Saved entries:
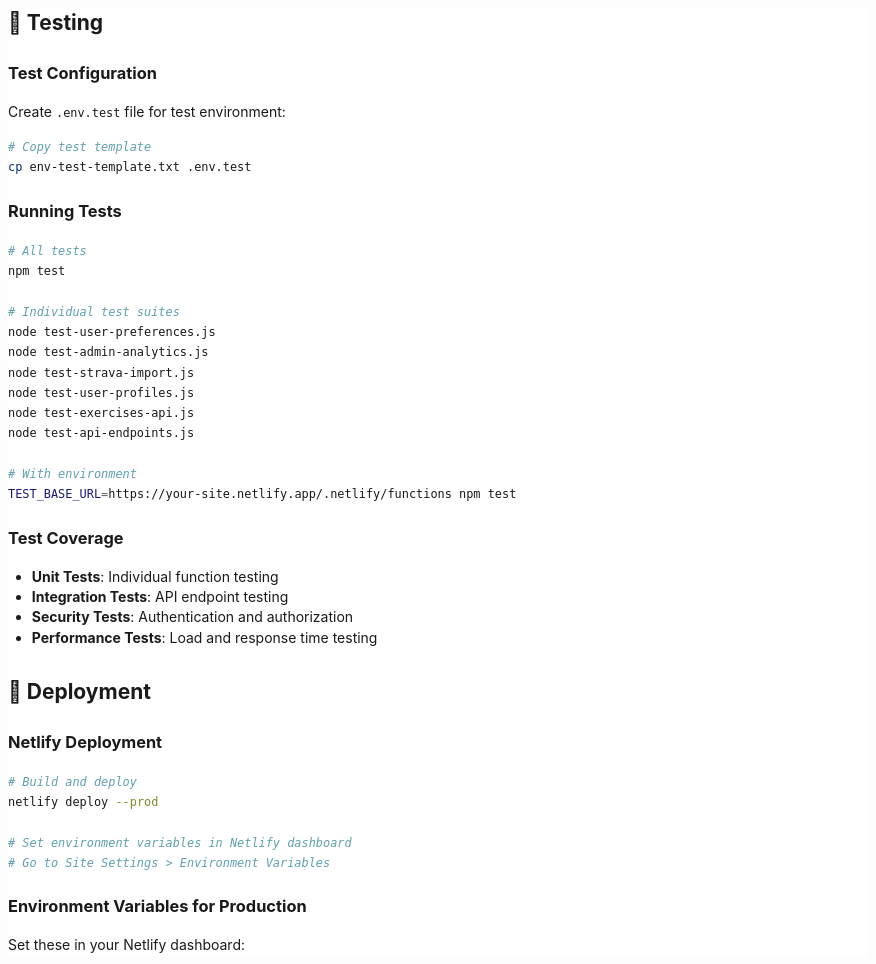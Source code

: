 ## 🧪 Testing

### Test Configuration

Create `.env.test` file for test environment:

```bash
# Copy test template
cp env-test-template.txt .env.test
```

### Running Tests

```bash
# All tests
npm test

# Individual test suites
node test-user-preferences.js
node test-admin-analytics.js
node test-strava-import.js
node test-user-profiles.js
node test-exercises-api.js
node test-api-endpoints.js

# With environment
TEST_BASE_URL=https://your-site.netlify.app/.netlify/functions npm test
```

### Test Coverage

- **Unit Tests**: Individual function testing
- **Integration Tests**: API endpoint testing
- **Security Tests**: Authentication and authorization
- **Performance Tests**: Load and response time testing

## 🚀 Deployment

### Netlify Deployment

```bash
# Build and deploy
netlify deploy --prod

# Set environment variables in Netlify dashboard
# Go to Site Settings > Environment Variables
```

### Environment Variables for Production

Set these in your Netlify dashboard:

...

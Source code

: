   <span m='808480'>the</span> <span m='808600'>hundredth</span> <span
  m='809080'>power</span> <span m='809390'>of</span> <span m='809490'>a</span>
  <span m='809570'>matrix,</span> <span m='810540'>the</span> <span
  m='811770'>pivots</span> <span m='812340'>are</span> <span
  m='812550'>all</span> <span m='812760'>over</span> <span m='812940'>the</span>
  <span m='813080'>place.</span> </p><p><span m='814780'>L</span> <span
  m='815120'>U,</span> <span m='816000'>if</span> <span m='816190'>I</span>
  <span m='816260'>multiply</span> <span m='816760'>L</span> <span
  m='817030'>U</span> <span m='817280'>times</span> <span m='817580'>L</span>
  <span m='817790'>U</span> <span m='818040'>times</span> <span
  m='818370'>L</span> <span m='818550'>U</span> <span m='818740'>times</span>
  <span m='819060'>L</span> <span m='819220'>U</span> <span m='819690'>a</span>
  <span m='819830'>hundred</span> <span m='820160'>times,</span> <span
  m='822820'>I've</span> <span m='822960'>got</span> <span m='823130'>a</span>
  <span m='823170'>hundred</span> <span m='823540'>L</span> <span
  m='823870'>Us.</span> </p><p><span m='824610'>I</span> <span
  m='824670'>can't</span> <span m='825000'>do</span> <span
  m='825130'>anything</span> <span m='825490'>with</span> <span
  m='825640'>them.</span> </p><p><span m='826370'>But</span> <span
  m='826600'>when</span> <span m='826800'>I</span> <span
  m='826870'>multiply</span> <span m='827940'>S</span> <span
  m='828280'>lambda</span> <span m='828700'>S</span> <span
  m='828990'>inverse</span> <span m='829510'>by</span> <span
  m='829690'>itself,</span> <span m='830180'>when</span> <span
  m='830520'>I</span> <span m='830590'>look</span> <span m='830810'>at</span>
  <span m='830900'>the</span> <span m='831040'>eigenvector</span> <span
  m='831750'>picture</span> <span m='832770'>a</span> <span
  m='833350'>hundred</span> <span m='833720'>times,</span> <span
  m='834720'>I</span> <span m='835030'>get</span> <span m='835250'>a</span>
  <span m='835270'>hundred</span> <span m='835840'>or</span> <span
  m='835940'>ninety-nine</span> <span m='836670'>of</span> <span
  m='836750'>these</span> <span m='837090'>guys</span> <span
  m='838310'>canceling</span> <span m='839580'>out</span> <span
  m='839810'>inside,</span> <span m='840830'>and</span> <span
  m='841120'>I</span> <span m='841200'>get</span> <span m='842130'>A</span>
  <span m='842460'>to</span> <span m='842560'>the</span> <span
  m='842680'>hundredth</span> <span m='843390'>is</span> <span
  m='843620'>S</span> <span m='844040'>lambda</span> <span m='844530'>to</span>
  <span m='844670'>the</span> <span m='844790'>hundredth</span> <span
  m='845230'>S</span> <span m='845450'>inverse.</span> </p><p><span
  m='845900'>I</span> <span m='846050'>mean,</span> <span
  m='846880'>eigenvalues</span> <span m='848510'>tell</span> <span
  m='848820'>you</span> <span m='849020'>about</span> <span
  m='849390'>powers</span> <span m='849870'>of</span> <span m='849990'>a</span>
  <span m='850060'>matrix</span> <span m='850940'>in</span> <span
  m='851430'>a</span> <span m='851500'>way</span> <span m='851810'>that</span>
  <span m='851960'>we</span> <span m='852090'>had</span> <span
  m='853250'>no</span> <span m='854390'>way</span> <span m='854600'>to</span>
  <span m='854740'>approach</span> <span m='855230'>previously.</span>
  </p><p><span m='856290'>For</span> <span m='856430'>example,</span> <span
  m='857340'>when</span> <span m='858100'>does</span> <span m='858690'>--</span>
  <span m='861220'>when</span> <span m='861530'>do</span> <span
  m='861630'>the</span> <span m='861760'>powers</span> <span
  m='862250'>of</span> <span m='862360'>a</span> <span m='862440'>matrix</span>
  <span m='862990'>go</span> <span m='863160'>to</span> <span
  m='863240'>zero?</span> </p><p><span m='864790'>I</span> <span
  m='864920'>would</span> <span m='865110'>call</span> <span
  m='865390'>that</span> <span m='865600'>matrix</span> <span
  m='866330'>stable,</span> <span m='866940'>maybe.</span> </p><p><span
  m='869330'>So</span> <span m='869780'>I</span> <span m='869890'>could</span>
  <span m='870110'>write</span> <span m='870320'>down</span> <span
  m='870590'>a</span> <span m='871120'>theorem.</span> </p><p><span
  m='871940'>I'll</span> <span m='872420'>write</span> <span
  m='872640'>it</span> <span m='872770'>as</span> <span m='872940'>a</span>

--

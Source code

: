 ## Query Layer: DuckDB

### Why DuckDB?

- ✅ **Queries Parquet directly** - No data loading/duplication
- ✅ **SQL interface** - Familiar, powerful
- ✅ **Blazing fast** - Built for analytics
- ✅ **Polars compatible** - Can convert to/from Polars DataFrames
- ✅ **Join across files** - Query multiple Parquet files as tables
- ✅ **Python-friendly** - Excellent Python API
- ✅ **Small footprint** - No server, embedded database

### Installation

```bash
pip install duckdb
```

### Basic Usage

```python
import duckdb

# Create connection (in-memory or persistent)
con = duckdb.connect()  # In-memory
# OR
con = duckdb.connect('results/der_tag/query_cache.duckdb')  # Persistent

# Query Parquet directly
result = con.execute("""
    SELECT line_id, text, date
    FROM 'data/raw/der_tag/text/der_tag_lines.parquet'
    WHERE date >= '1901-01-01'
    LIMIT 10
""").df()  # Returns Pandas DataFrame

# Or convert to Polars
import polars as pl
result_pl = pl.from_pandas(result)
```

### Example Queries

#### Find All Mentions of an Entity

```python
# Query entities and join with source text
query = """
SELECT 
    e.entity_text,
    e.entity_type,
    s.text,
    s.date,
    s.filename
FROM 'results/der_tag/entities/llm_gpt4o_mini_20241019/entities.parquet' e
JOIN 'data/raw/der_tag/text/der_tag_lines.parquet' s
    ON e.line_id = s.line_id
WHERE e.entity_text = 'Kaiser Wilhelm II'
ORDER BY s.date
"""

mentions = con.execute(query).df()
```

● **PROBLEM TO SOLVE**
Which lines above run from the one containing "- **Unit Tests**: Individual function testing" down to the one containing "Set these in"? Repeat exactly those, both ends included, and nothing else.

● **SOLUTION**
- **Unit Tests**: Individual function testing
- **Integration Tests**: API endpoint testing
- **Security Tests**: Authentication and authorization
- **Performance Tests**: Load and response time testing

## 🚀 Deployment

### Netlify Deployment

```bash
# Build and deploy
netlify deploy --prod

# Set environment variables in Netlify dashboard
# Go to Site Settings > Environment Variables
```

### Environment Variables for Production

Set these in your Netlify dashboard:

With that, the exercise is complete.